もちろん程度の問題にもなりますが、3年度間の否認事項がそのまま「それ以前も間違っている」と疑われることが無い場合は延長になりません。

調査期間が5年に延長になる場合

これも具体例を挙げます。

・現金で受領したある継続取引のある取引先の売上が漏れていた

・資産計上すべき保険料が経費に計上されていた

・継続取引で交際費に計上すべき支出が支払手数料で計上されていた

これは3年度の間違いがそれ以前も同様に間違っていると容易に想像がつくと思います。

そういった場合は3年から5年に延長されることになるでしょう。

(もちろん調査官の判断で遡らないこともあり得ます)

調査期間が3年又は5年→7年に延長される場合とは?

法律用語として「偽りその他不正の行為」があった場合に7年に延長されることになります。

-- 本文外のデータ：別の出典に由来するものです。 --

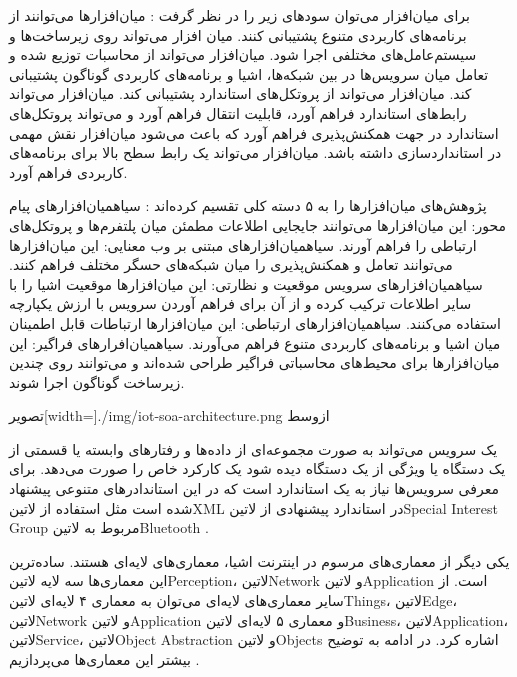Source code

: برای میان‌افزار می‌توان سودهای زیر را در نظر گرفت
:
 میان‌افزارها می‌توانند از برنامه‌های کاربردی متنوع پشتیبانی کنند.
 میان افزار می‌تواند روی زیرساخت‌ها و سیستم‌عامل‌های مختلفی اجرا شود.
 میان‌افزار می‌تواند از محاسبات توزیع شده و تعامل میان سرویس‌ها در بین شبکه‌ها، اشیا و برنامه‌های کاربردی گوناگون پشتیبانی کند.
 میان‌افزار می‌تواند از پروتکل‌های استاندارد پشتیبانی کند.
 میان‌افزار می‌تواند رابط‌های استاندارد فراهم آورد، قابلیت انتقال فراهم آورد و می‌تواند پروتکل‌های استاندارد در جهت همکنش‌پذیری فراهم آورد که باعث می‌شود میان‌افزار نقش مهمی در استانداردسازی داشته باشد.
 میان‌افزار می‌تواند یک رابط سطح بالا برای برنامه‌های کاربردی فراهم آورد.

پژوهش‌های میان‌افزارها را به ۵ دسته کلی تقسیم کرده‌اند
:
 ‌سیاه{میان‌افزارهای پیام محور}: این میان‌افزارها می‌توانند جایجایی اطلاعات مطمئن میان پلتفرم‌ها و پروتکل‌های ارتباطی را فراهم آورند.
 ‌سیاه{میان‌افزارهای مبتنی بر وب معنایی}: این میان‌افزارها می‌توانند تعامل و همکنش‌پذیری را میان شبکه‌های حسگر مختلف فراهم کنند.
 ‌سیاه{میان‌افزارهای سرویس موقعیت و نظارتی}: این میان‌افزارها موقعیت اشیا را با سایر اطلاعات ترکیب کرده و از آن برای فراهم آوردن سرویس با ارزش یکپارچه استفاده می‌کنند.
 ‌سیاه{میان‌افزارهای ارتباطی}: این میان‌افزارها ارتباطات قابل اطمینان میان اشیا و برنامه‌های کاربردی متنوع فراهم می‌آورند.
 ‌سیاه{میان‌افرارهای فراگیر}: این میان‌افزارها برای محیط‌های محاسباتی فراگیر طراحی شده‌اند و می‌توانند روی چندین زیرساخت گوناگون اجرا شوند.

‌تصویر[width=\textwidth]{./img/iot-soa-architecture.png}
‌ازوسط

یک سرویس می‌تواند به صورت مجموعه‌ای از داده‌ها و رفتارهای وابسته یا قسمتی از یک دستگاه یا ویژگی از یک دستگاه دیده شود یک کارکرد خاص را صورت می‌دهد.
برای معرفی سرویس‌ها نیاز به یک استاندارد است که در این استاندادرهای متنوعی پیشنهاد شده است مثل استفاده از ‌لاتین{XML} در استاندارد پیشنهادی از ‌لاتین{Special Interest Group} مربوط به ‌لاتین{Bluetooth}
.

یکی دیگر از معماری‌های مرسوم در اینترنت اشیا، معماری‌های لایه‌ای هستند. ساده‌ترین این معماری‌ها سه لایه ‌لاتین{Perception}، ‌لاتین{Network} و ‌لاتین{Application}
است. از سایر معماری‌های لایه‌ای می‌توان به معماری ۴ لایه‌ای ‌لاتین{Things}، ‌لاتین{Edge}، ‌لاتین{Network} و ‌لاتین{Application} و معماری ۵ لایه‌ای
‌لاتین{Business}، ‌لاتین{Application}، ‌لاتین{Service}، ‌لاتین{Object Abstraction} و ‌لاتین{Objects} اشاره کرد. در ادامه به توضیح بیشتر این معماری‌ها می‌پردازیم
.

たまに著名人が脱税事件で逮捕まで至ることがありますが、この「偽りその他不正の行為」があったと認定されていると推察できます。

また、一般人で脱税金額が過大(数千万円とか数億円とか)でなければ逮捕されることは無いでしょう。

偽りその他不正の行為とは

申告漏れのうち、「脱税行為」がこれに当たります。

たとえば、

・売上をわざと他人名義の通帳に入れていた

・架空の領収書を偽装し経費を算入していた

・架空の人へ人件費支払いを計上していた

・二重帳簿を作成し所得を隠していた

明らかに脱税する意図をもって所得を低く申告していた場合がこれに当たります。

また、納税者が脱税と認めていない場合でも、書類の状況などから「明らかに脱税する目的があった」と外部の人間から見て明らかな状況であった場合も同じです。

重加算税について

重加算税の要件は7年遡及の「偽りその他不正の行為」とは違います。

「仮装又は隠蔽行為」があった場合に重加算税が課されます。

ですが、「偽りその他不正の行為」は「仮装又は隠蔽行為」の上位互換の用語のため、「7年遡及=重加算税もかかる」と認識しておいた方が良いでしょう。

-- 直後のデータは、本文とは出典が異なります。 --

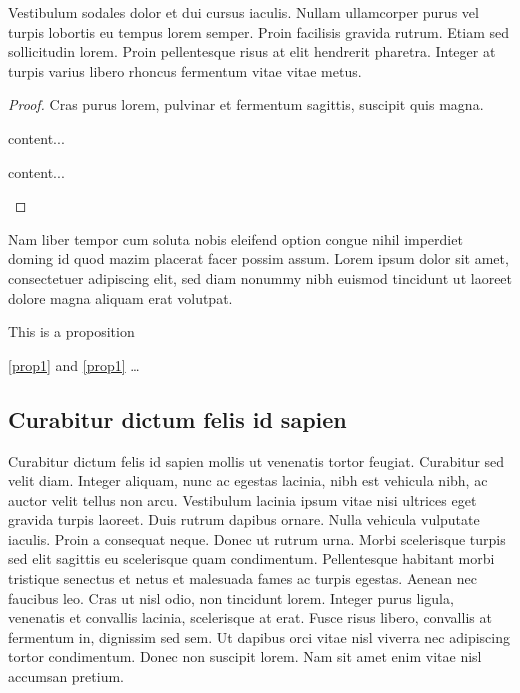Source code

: \documentclass[a4paper,UKenglish,cleveref, autoref]{lipics-v2019}
\begin{document}
\newpage

 

\begin{lemma}
\label{lemma:lorem}
Vestibulum sodales dolor et dui cursus iaculis. Nullam ullamcorper purus vel turpis lobortis eu tempus lorem semper. Proin facilisis gravida rutrum. Etiam sed sollicitudin lorem. Proin pellentesque risus at elit hendrerit pharetra. Integer at turpis varius libero rhoncus fermentum vitae vitae metus.
\end{lemma}

\begin{proof}
Cras purus lorem, pulvinar et fermentum sagittis, suscipit quis magna.

\begin{claim}
content...
\end{claim}
\begin{claimproof}
content...
\end{claimproof}

\end{proof}

\begin{corollary}
\label{lemma:curabitur}
Nam liber tempor cum soluta nobis eleifend option congue nihil imperdiet doming id quod mazim placerat facer possim assum. Lorem ipsum dolor sit amet, consectetuer adipiscing elit, sed diam nonummy nibh euismod tincidunt ut laoreet dolore magna aliquam erat volutpat.
\end{corollary}

\begin{proposition}\label{prop1}
This is a proposition
\end{proposition}

\autoref{prop1} and \cref{prop1} \ldots

\subsection{Curabitur dictum felis id sapien}

Curabitur dictum  felis id sapien mollis ut venenatis tortor feugiat. Curabitur sed velit diam. Integer aliquam, nunc ac egestas lacinia, nibh est vehicula nibh, ac auctor velit tellus non arcu. Vestibulum lacinia ipsum vitae nisi ultrices eget gravida turpis laoreet. Duis rutrum dapibus ornare. Nulla vehicula vulputate iaculis. Proin a consequat neque. Donec ut rutrum urna. Morbi scelerisque turpis sed elit sagittis eu scelerisque quam condimentum. Pellentesque habitant morbi tristique senectus et netus et malesuada fames ac turpis egestas. Aenean nec faucibus leo. Cras ut nisl odio, non tincidunt lorem. Integer purus ligula, venenatis et convallis lacinia, scelerisque at erat. Fusce risus libero, convallis at fermentum in, dignissim sed sem. Ut dapibus orci vitae nisl viverra nec adipiscing tortor condimentum. Donec non suscipit lorem. Nam sit amet enim vitae nisl accumsan pretium. 
\end{document}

つまり、脱税行為があると「調査期間の延長+重加算税」のダブルパンチになるので、やはり脱税行為には厳しい罰則があると言えます。

まとめ

まず、脱税行為については税務署の対応もかなり厳しくなります。

7年遡及や重加算税の処分にするためには税務署もデリケートに対応します。

当初申告をどのように作成したか、どのように所得漏れが発生していたかを事細かく調査されます。

税務調査前に修正申告を行い、7年遡及や重加算税が課されるリスクを低くすることも考えられます。

まずはどのような経緯で所得漏れが発生していたか確認することが重要になります。